STORED DATA:
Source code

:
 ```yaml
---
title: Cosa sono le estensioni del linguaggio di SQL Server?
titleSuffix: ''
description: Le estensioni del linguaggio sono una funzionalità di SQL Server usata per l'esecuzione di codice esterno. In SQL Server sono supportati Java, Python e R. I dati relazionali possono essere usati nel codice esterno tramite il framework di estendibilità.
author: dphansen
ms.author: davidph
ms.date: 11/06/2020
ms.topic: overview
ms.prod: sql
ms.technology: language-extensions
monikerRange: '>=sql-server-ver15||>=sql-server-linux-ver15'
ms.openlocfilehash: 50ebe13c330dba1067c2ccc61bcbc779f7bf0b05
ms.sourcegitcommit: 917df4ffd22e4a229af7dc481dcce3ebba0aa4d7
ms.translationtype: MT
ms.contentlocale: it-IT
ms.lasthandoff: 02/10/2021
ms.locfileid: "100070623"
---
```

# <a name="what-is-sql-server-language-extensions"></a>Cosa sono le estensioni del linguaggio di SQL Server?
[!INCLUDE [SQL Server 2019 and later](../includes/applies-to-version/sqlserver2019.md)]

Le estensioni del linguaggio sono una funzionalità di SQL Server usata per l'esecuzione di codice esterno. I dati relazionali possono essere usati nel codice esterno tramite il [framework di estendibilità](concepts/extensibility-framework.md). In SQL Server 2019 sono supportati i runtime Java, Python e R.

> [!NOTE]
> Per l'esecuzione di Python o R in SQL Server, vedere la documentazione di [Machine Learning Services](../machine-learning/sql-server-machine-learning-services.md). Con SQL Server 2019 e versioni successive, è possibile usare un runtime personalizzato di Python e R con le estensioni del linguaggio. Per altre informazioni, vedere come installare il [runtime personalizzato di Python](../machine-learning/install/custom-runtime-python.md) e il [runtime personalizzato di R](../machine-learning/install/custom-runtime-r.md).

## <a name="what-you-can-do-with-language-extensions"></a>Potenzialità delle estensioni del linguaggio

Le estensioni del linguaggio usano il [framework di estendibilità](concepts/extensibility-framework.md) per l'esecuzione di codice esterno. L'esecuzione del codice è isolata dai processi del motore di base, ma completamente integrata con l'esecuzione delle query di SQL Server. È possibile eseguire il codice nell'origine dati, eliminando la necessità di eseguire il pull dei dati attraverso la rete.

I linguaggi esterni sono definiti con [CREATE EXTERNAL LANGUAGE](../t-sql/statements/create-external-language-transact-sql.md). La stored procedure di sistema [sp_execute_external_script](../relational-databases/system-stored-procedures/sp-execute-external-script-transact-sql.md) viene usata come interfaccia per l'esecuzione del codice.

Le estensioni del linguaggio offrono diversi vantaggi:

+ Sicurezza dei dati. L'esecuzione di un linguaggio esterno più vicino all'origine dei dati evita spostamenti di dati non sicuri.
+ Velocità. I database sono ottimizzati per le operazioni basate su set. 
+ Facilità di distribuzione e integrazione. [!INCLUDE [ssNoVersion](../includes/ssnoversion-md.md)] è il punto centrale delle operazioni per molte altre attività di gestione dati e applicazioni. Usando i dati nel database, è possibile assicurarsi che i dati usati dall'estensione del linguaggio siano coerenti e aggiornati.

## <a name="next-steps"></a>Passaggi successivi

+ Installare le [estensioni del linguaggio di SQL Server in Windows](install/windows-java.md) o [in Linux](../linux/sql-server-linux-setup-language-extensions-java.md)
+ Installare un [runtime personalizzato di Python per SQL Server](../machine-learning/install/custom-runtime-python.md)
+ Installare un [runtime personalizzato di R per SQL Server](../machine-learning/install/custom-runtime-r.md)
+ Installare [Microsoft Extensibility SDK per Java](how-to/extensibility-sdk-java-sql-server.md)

EXERCISE REQUIREMENTS:
Report the number of lines in the records above that contain "operazioni", with no other text.

SOLUTION FOR THIS EXERCISE:
2